I guess I am next. One of my biggest, and here again, I totally agree with all of the comments that are made. And I think it's important that people understand that from a drug regulatory point of view, our staff has faced cancer in their families and personally. And so we are well aware of on a personal level, many of the same problems that have been discussed today. So I just want to emphasize this because many times people paint the FDA and the EMA and these bureaucratic terms, but we're agencies that are comprised of people that face the same problems that everybody faces, so to speak. And I think it's important for us to realize this and the general community to realize this. And when we approve a drug or don't approve a drug, we really have the best interest of patients. And when I talk about patients, I'm talking about patients that are immediate needs, but also the long-term interest of patients, generations of patients to come, so to speak, that need appropriate information on how a drug works or doesn't work. So I'm happy that we've had these conversations.

We're also very interested in a global perspective toward health. And that's why we've initiated here at the OCE numerous projects in dealing with many of the drug regulatory authorities throughout the world on trying to get greater harmonization of drug approvals and thinking about how we develop drugs. And I think we've been quite successful. But with every success, there's also additional challenges that have to be made. And here again, this discussion that we had started out earlier this year when we took a personal trip to the EMA and met our colleagues and had discussions on greater collaborations. And this is only one of these collaborations, and this will be only one, hopefully, of many future conversations on cancer that we will do with the EMA because they do represent the other major regulatory agency in the world. And we are cognizant of that and working with them to achieve the greater harmonization of regulatory aspects.
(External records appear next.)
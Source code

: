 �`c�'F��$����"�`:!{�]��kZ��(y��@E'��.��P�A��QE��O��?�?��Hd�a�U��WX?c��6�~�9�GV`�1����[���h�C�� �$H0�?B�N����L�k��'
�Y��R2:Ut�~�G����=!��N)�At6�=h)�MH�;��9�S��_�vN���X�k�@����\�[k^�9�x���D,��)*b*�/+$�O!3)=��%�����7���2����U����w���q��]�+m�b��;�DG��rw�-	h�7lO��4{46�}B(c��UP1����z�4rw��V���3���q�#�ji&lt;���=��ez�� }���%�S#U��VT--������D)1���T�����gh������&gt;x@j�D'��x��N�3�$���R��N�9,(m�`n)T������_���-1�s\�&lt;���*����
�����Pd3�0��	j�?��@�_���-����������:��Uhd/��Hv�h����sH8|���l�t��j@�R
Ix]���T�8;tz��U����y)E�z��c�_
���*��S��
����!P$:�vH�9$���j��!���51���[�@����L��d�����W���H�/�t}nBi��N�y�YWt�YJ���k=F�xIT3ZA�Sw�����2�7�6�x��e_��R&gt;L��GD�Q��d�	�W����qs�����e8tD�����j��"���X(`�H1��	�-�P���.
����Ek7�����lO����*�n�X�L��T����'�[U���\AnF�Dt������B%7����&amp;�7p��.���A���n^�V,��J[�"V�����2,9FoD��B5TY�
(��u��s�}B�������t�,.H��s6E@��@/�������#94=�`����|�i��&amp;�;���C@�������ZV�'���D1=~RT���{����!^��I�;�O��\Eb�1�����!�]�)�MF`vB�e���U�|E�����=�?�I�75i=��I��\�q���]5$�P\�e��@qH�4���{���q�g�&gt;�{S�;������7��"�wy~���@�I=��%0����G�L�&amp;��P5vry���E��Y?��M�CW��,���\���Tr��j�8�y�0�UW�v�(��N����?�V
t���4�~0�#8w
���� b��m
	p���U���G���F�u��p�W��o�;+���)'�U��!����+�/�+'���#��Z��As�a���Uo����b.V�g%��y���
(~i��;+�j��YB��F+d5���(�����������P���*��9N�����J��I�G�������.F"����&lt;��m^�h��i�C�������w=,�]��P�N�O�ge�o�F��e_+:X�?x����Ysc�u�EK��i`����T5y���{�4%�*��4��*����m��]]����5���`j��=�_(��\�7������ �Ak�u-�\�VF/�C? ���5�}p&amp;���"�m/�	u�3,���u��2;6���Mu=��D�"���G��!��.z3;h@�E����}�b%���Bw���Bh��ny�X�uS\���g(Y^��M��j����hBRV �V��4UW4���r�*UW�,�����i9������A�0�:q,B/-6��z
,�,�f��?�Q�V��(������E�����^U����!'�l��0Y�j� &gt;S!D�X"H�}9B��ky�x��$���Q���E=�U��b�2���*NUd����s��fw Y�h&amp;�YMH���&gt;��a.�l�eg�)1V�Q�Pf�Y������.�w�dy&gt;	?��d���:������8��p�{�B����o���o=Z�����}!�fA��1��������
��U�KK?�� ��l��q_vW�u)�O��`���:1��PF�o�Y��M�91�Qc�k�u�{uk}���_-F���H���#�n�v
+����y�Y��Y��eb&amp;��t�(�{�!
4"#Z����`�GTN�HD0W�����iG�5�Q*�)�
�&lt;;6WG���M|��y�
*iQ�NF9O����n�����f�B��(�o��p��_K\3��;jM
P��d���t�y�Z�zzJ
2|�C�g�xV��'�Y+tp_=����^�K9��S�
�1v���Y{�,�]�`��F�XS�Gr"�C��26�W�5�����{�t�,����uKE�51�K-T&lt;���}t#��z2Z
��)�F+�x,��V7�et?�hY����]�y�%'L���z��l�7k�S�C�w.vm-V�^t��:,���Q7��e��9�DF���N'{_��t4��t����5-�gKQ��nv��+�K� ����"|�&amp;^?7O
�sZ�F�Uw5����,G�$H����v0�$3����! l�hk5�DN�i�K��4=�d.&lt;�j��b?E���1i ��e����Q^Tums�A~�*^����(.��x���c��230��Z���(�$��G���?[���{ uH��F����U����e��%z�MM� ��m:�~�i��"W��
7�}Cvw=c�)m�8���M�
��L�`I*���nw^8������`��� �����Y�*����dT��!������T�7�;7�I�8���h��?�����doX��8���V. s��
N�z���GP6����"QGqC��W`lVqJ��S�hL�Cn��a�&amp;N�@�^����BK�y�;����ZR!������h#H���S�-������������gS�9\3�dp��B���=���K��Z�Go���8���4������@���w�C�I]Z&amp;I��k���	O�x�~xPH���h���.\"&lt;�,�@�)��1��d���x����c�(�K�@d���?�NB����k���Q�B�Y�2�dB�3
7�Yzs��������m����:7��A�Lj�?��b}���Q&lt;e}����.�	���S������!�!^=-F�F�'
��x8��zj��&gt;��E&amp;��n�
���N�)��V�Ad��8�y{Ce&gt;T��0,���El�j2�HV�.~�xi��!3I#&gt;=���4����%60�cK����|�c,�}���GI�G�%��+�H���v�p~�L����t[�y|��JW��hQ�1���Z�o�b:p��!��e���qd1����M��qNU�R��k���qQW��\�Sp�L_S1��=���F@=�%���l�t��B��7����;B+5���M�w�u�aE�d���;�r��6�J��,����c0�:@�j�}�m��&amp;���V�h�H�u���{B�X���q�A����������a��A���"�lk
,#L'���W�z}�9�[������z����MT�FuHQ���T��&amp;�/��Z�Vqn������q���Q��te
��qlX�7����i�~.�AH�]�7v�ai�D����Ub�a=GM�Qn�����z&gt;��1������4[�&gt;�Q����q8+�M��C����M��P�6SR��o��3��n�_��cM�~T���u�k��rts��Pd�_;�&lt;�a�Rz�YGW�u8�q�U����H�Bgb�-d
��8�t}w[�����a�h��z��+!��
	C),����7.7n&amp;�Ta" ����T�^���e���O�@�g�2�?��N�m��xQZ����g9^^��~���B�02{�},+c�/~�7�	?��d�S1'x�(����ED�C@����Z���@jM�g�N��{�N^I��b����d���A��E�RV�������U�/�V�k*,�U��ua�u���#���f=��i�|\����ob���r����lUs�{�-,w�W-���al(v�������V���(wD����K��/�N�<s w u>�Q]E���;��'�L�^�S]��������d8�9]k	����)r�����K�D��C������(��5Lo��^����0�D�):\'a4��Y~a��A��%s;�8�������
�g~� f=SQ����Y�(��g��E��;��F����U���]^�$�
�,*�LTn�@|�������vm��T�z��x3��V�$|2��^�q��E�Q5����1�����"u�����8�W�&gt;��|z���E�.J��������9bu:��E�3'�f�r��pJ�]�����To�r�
But really, all of our problems are global, as was pointed out. And equity here in the United States can only be achieved if we recognize that this is a global problem and really work together to get appropriate information and also look at different ways of getting information by encouraging companies to seek sites outside of the conventional sites, both in urban United States, rural United States, places such as Central America, places such as Sub-Sahara Africa to give us additional information. So we have to think of the problems as globally, but again, I'd like to thank the EMA and their staff and also our staff here at the FDA, our technical staff as well as administrative staff, and all of you that have participated in this conversations on cancer. It's been just a really fast going one and a half hours. And I think everybody would agree to that. And I think we all came out better here listening to each other.

Asma Dilawari:

Yeah, I just want to say a special thanks to Maria for organizing and for all of you for joining. We heard a lot about access to care and barriers, and I hope that hearing from everybody's struggles and successes will change things and help inform all of our work in oncology. And to everybody listening who is living with breast cancer, thank you for joining us and I hope that listening to these conversations will help get to some solutions in the future. Maria, I'll let you close out.

Rea Blakey:

I just want to thank everyone. I will not belabor the point, but you know how great this is. I think our action plan for everybody on the panel and listening in attendance and who will watch the recording later is to take action. We cannot be still. Enough talking, let's get to the action. So we all have our marching orders. We will meet again soon in some way, shape, or form. I'm certain of it because we have a global mission. I just want to thank you all. Have a fabulous day. Really appreciate all of this discussion and what we will do in the future. Take good care of yourselves. Bye-Bye.